Luhan, bileğini kavrayan elin sahibine baktı. Ağrıtmıyordu el, bileğini. Fakat daha önce kimse ona bu kadar nazik davranmamıştı. Evet, zorla biri elini tutup 'sen benimsin' dese bile. Ne yapabilirdi ki?

O sonuçta bar da çalışan bir sürtükten ibaretti, diğer insanların ona bakış açısı bu yöndeydi.

''Sizin olduğumu nereden çıkarıyorsunuz?
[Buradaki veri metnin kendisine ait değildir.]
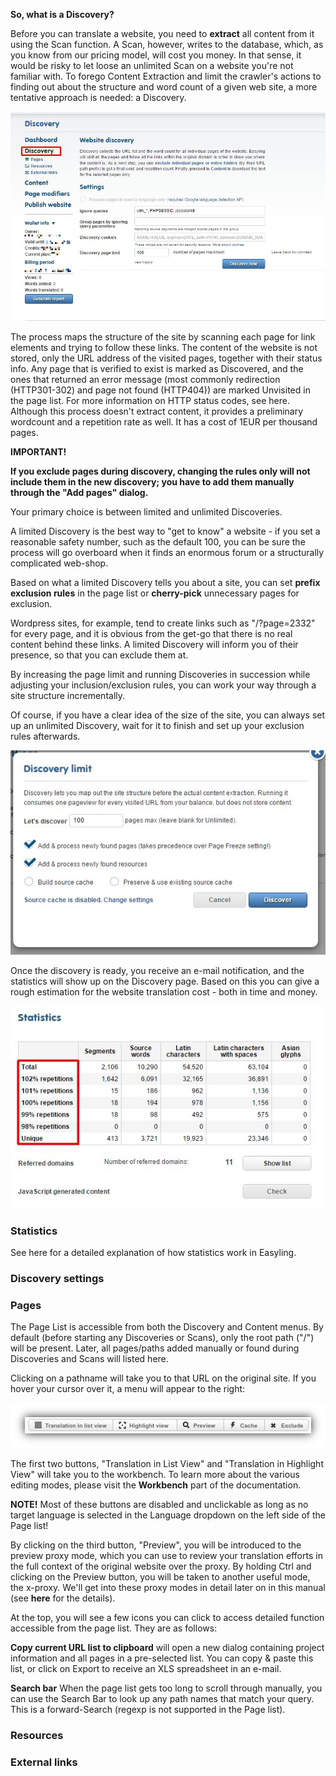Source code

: **So, what is a Discovery?**

Before you can translate a website, you need to **extract** all
content from it using the Scan function. A Scan, however, writes to
the database, which, as you know from our pricing model, will cost you
money. In that sense, it would be risky to let loose an unlimited Scan
on a website you're not familiar with. To forego Content Extraction
and limit the crawler's actions to finding out about the structure and
word count of a given web site, a more tentative approach is needed: a
Discovery.

![Run discovery](/img/discovery.png)

The process maps the structure of the site by scanning each page for
link elements and trying to follow these links. The content of the
website is not stored, only the URL address of the visited pages,
together with their status info. Any page that is verified to exist is
marked as Discovered, and the ones that returned an error message
(most commonly redirection (HTTP301-302) and page not found (HTTP404))
are marked Unvisited in the page list. For more information on HTTP
status codes, see here. Although this process doesn't extract content,
it provides a preliminary wordcount and a repetition rate as well. It
has a cost of 1EUR per thousand pages.

**IMPORTANT!**

**If you exclude pages during discovery, changing the rules only will
not include them in the new discovery; you have to add them manually
through the "Add pages" dialog.**

Your primary choice is between limited and unlimited Discoveries.

A limited Discovery is the best way to "get to know" a website - if
you set a reasonable safety number, such as the default 100, you can
be sure the process will go overboard when it finds an enormous forum
or a structurally complicated web-shop.

Based on what a limited Discovery tells you about a site, you can set
**prefix exclusion rules** in the page list or **cherry-pick**
unnecessary pages for exclusion.

Wordpress sites, for example, tend to create links such as
"/?page=2332" for every page, and it is obvious from the get-go that
there is no real content behind these links. A limited Discovery will
inform you of their presence, so that you can exclude them at.

By increasing the page limit and running Discoveries in succession
while adjusting your inclusion/exclusion rules, you can work your way
through a site structure incrementally.

Of course, if you have a clear idea of the size of the site, you can
always set up an unlimited Discovery, wait for it to finish and set up
your exclusion rules afterwards.

![Discovery limit](/img/discovery-limit.png)

Once the discovery is ready, you receive an e-mail notification, and
the statistics will show up on the Discovery page. Based on this you
can give a rough estimation for the website translation cost - both in
time and money.

![Discovery statistics](/img/discovery-statistics.png)

### Statistics

See here for a detailed explanation of how statistics work in
Easyling.

### Discovery settings

### Pages

The Page List is accessible from both the Discovery and Content
menus. By default (before starting any Discoveries or Scans), only the
root path ("/") will be present. Later, all pages/paths added manually
or found during Discoveries and Scans will listed here.


Clicking on a pathname will take you to that URL on the original
site. If you hover your cursor over it, a menu will appear to the
right:

![Hover menu](/img/plhovermenu.png)

The first two buttons, "Translation in List View" and "Translation in
Highlight View" will take you to the workbench. To learn more about
the various editing modes, please visit the **Workbench** part of the
documentation.

**NOTE!** Most of these buttons are disabled and unclickable as long
as no target language is selected in the Language dropdown on the left
side of the Page list!

By clicking on the third button, "Preview", you will be introduced to
the preview proxy mode, which you can use to review your translation
efforts in the full context of the original website over the proxy. By
holding Ctrl and clicking on the Preview button, you will be taken to
another useful mode, the x-proxy. We'll get into these proxy modes in
detail later on in this manual (see **here** for the details).

At the top, you will see a few icons you can click to access detailed
function accessible from the page list. They are as follows:

**Copy current URL list to clipboard** will open a new dialog
containing project information and all pages in a pre-selected list.
You can copy & paste this list, or click on Export to receive an XLS
spreadsheet in an e-mail.

**Search bar** When the page list gets too long to scroll through
manually, you can use the Search Bar to look up any path names that
match your query. This is a forward-Search (regexp is not supported in
the Page list).

### Resources

### External links
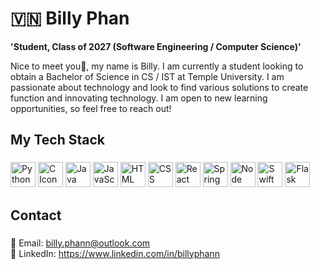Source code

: 
<h1 align="left">🇻🇳 Billy Phan</h1>

**'Student, Class of 2027 (Software Engineering / Computer Science)'**



<p align="left">Nice to meet you👋, my name is Billy. I am currently a student looking to obtain a Bachelor of Science in CS / IST at Temple University. I am passionate about technology and look to find various solutions to create function and innovating technology. I am open to new learning opportunities, so feel free to reach out!</p>



###

<h2 align="left">My Tech Stack</h2>

###

<div align="left">
   <img src="https://devicon-website.vercel.app/api/python/original.svg" width="40" height="40" alt="Python Icon" />
   <img src="https://devicon-website.vercel.app/api/c/original.svg" width="40" height="40" alt ="C Icon"></img>
   <img src="https://devicon-website.vercel.app/api/java/original.svg"  width="40" height="40" alt ="Java Icon"></img>
   <img src="https://devicon-website.vercel.app/api/javascript/original.svg" width="40" height="40" alt ="JavaScript Icon" ></img>
   <img src="https://devicon-website.vercel.app/api/html5/original.svg" width="40" height="40" alt ="HTML Icon" ></img>
   <img src="https://devicon-website.vercel.app/api/css3/original.svg" width="40" height="40" alt ="CSS Icon" ></img>
   <img src="https://devicon-website.vercel.app/api/react/original.svg" width="40" height="40" alt ="React Icon" ></img>
   <img src="https://devicon-website.vercel.app/api/spring/original.svg" width="40" height="40" alt ="Spring Icon" ></img>
    <img src="https://devicon-website.vercel.app/api/nodejs/original.svg" width="40" height="40" alt ="Node Icon" ></img>
     <img src="https://devicon-website.vercel.app/api/swift/original.svg" width="40" height="40" alt ="Swift Icon" ></img>
      <img src="https://devicon-website.vercel.app/api/flask/original.svg" width="40" height="40" alt ="Flask Icon" ></img>
</div>


<h2 align="left">Contact</h2>

###

<p align="left">
  📧 Email: <a href="mailto:billy.phann@outlook.com">billy.phann@outlook.com</a><br>
  🔗 LinkedIn: <a href="https://www.linkedin.com/in/billyphann" target="_blank">https://www.linkedin.com/in/billyphann</a>
</p>


   
   
   

 
</div>

###

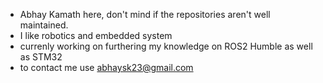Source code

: - Abhay Kamath here, don't mind if the repositories aren't well maintained.
- I like robotics and embedded system
- currenly working on furthering my knowledge on ROS2 Humble as well as STM32
- to contact me use abhaysk23@gmail.com

<!---
KamathAbhaySunil/KamathAbhaySunil is a ✨ special ✨ repository because its `README.md` (this file) appears on your GitHub profile.
You can click the Preview link to take a look at your changes.
--->
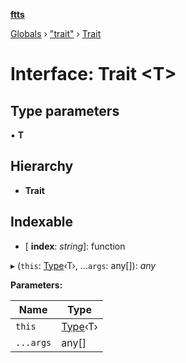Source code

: **[ftts](../README.md)**

[Globals](../README.md) › ["trait"](../modules/_trait_.md) › [Trait](_trait_.trait.md)

# Interface: Trait <**T**>

## Type parameters

▪ **T**

## Hierarchy

* **Trait**

## Indexable

* \[ **index**: *string*\]: function

▸ (`this`: [Type](_type_.type.md)‹T›, ...`args`: any[]): *any*

**Parameters:**

Name | Type |
------ | ------ |
`this` | [Type](_type_.type.md)‹T› |
`...args` | any[] |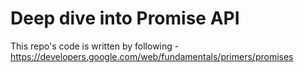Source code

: # Deep dive into Promise API

This repo's code is written by following - https://developers.google.com/web/fundamentals/primers/promises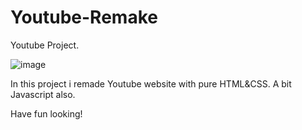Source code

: # Youtube-Remake
Youtube Project.

![image](https://github.com/N-amer/Youtube-Remake/assets/35346606/9a6f2909-ca95-447c-ab24-3bd2f8c258de)


In this project i remade Youtube website with pure HTML&CSS. A bit Javascript also.

Have fun looking!
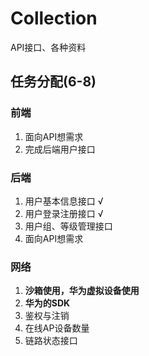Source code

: # Collection
API接口、各种资料


## 任务分配(6-8)

### 前端
1. 面向API想需求
2. 完成后端用户接口


### 后端
1. 用户基本信息接口 √
2. 用户登录注册接口 √
3. 用户组、等级管理接口
4. 面向API想需求

### 网络
1. **沙箱使用，华为虚拟设备使用**
2. **华为的SDK**
3. 鉴权与注销
4. 在线AP设备数量
5. 链路状态接口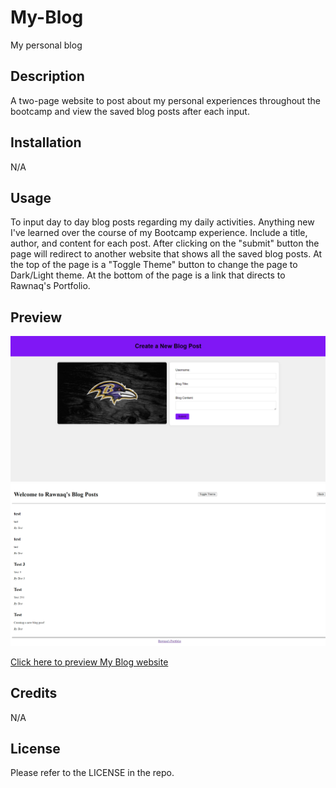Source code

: # My-Blog
My personal blog 

## Description
A two-page website to post about my personal experiences throughout the bootcamp and view the saved blog posts after each input.

## Installation
N/A

## Usage
To input day to day blog posts regarding my daily activities. Anything new I've learned over the course of my Bootcamp experience. Include a title, author, and content for each post. After clicking on the "submit" button the page will redirect to another website that shows all the saved blog posts. At the top of the page is a "Toggle Theme" button to change the page to Dark/Light theme. At the bottom of the page is a link that directs to Rawnaq's Portfolio.

## Preview
![preview of My Blog Landing page](./assets/images/My-Blog-Landing-Page.png)
![preview of My Blog Posts page](./assets/images/My-Blog-Posts-Page.png)

[Click here to preview My Blog website](https://rawnaqk.github.io/My-Blog/)

## Credits
N/A

## License
Please refer to the LICENSE in the repo.
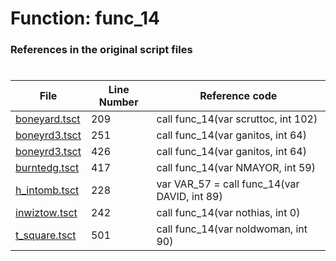 # Function: func_14 
### References in the original script files

#

| File | Line Number | Reference code |
| --- | --- | --- |
| [boneyard.tsct](../../../out/boneyard.tsct#L209) | 209 | call func_14(var scruttoc, int 102) |
| [boneyrd3.tsct](../../../out/boneyrd3.tsct#L251) | 251 | call func_14(var ganitos, int 64) |
| [boneyrd3.tsct](../../../out/boneyrd3.tsct#L426) | 426 | call func_14(var ganitos, int 64) |
| [burntedg.tsct](../../../out/burntedg.tsct#L417) | 417 | call func_14(var NMAYOR, int 59) |
| [h_intomb.tsct](../../../out/h_intomb.tsct#L228) | 228 | var VAR_57 = call func_14(var DAVID, int 89) |
| [inwiztow.tsct](../../../out/inwiztow.tsct#L242) | 242 | call func_14(var nothias, int 0) |
| [t_square.tsct](../../../out/t_square.tsct#L501) | 501 | call func_14(var noldwoman, int 90) |
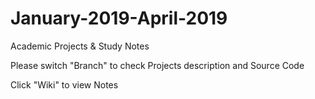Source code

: # January-2019-April-2019
Academic Projects &amp; Study Notes

Please switch "Branch" to check Projects description and Source Code

  Click "Wiki" to  view Notes
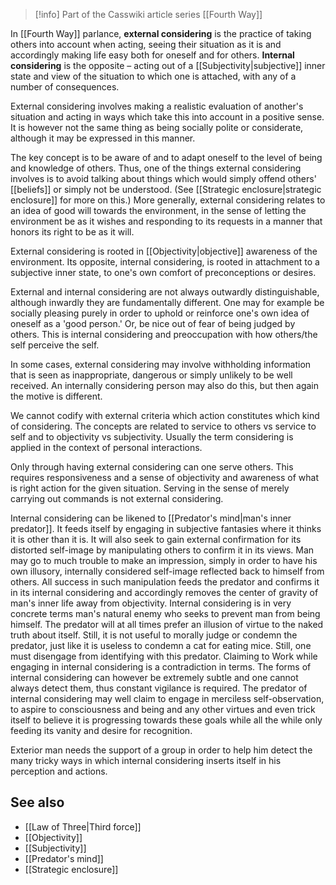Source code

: 
> [!info] Part of the Casswiki article series [[Fourth Way]]

In [[Fourth Way]] parlance, **external considering** is the practice of taking others into account when acting, seeing their situation as it is and accordingly making life easy both for oneself and for others. **Internal considering** is the opposite – acting out of a [[Subjectivity|subjective]] inner state and view of the situation to which one is attached, with any of a number of consequences.

External considering involves making a realistic evaluation of another's situation and acting in ways which take this into account in a positive sense. It is however not the same thing as being socially polite or considerate, although it may be expressed in this manner.

The key concept is to be aware of and to adapt oneself to the level of being and knowledge of others. Thus, one of the things external considering involves is to avoid talking about things which would simply offend others' [[beliefs]] or simply not be understood. (See [[Strategic enclosure|strategic enclosure]] for more on this.) More generally, external considering relates to an idea of good will towards the environment, in the sense of letting the environment be as it wishes and responding to its requests in a manner that honors its right to be as it will.

External considering is rooted in [[Objectivity|objective]] awareness of the environment. Its opposite, internal considering, is rooted in attachment to a subjective inner state, to one's own comfort of preconceptions or desires.

External and internal considering are not always outwardly distinguishable, although inwardly they are fundamentally different. One may for example be socially pleasing purely in order to uphold or reinforce one's own idea of oneself as a 'good person.' Or, be nice out of fear of being judged by others. This is internal considering and preoccupation with how others/the self perceive the self.

In some cases, external considering may involve withholding information that is seen as inappropriate, dangerous or simply unlikely to be well received. An internally considering person may also do this, but then again the motive is different.

We cannot codify with external criteria which action constitutes which kind of considering. The concepts are related to service to others vs service to self and to objectivity vs subjectivity. Usually the term considering is applied in the context of personal interactions.

Only through having external considering can one serve others. This requires responsiveness and a sense of objectivity and awareness of what is right action for the given situation. Serving in the sense of merely carrying out commands is not external considering.

Internal considering can be likened to [[Predator's mind|man's inner predator]]. It feeds itself by engaging in subjective fantasies where it thinks it is other than it is. It will also seek to gain external confirmation for its distorted self-image by manipulating others to confirm it in its views. Man may go to much trouble to make an impression, simply in order to have his own illusory, internally considered self-image reflected back to himself from others. All success in such manipulation feeds the predator and confirms it in its internal considering and accordingly removes the center of gravity of man's inner life away from objectivity. Internal considering is in very concrete terms man's natural enemy who seeks to prevent man from being himself. The predator will at all times prefer an illusion of virtue to the naked truth about itself. Still, it is not useful to morally judge or condemn the predator, just like it is useless to condemn a cat for eating mice. Still, one must disengage from identifying with this predator. Claiming to Work while engaging in internal considering is a contradiction in terms. The forms of internal considering can however be extremely subtle and one cannot always detect them, thus constant vigilance is required. The predator of internal considering may well claim to engage in merciless self-observation, to aspire to consciousness and being and any other virtues and even trick itself to believe it is progressing towards these goals while all the while only feeding its vanity and desire for recognition.

Exterior man needs the support of a group in order to help him detect the many tricky ways in which internal considering inserts itself in his perception and actions.

See also
--------

*   [[Law of Three|Third force]]
*   [[Objectivity]]
*   [[Subjectivity]]
*   [[Predator's mind]]
*   [[Strategic enclosure]]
Kim olduğunuzu sanıyorsunuz?''

Luhan çatılmış kaşları ile 'sahibine' sordu. Sehun cebinde ki anlaşmanın yazılı olduğu kağıdı açıp, ona gösterdi.

''Gözlerin görüyor değil mi? Bak, tam imzamın altında senin için ödediğim para miktarı yazıyor.'' 

Luhan gözlerine inanamayarak birkaç kez daha kırptı gözlerini. Bu mümkün olamazdı. Karşısında ki adam onun için bu kadar masrafa girmişti? 

Ve bu adamı ilk kez görüyordu. 

Lay araya girip, dikkat çekmek için seslendi. ''Sanırım sert bir içkiye gerek yok, bu olay daha sert gözüküyor.'' 

Lay gülümseyerek geri çekildiğinde, Sehun sessizliği bozarak anlaşma kağıdını cebine tekrar koydu. 

''Buradan ayrılıyorsun. Ne o, kurtulduğuna sevinmedin mi yoksa?'' Sehun çatık kaşlarla baktığında Luhan içinden gülümsedi. 

Buradan kurtulacağı (satın alınacağı) günü hayal etmekten kendini alıkoyamıyordu. Beklenen an gelmişti. Satın alınmıştı. Başka bir korkusu daha vardı aslında.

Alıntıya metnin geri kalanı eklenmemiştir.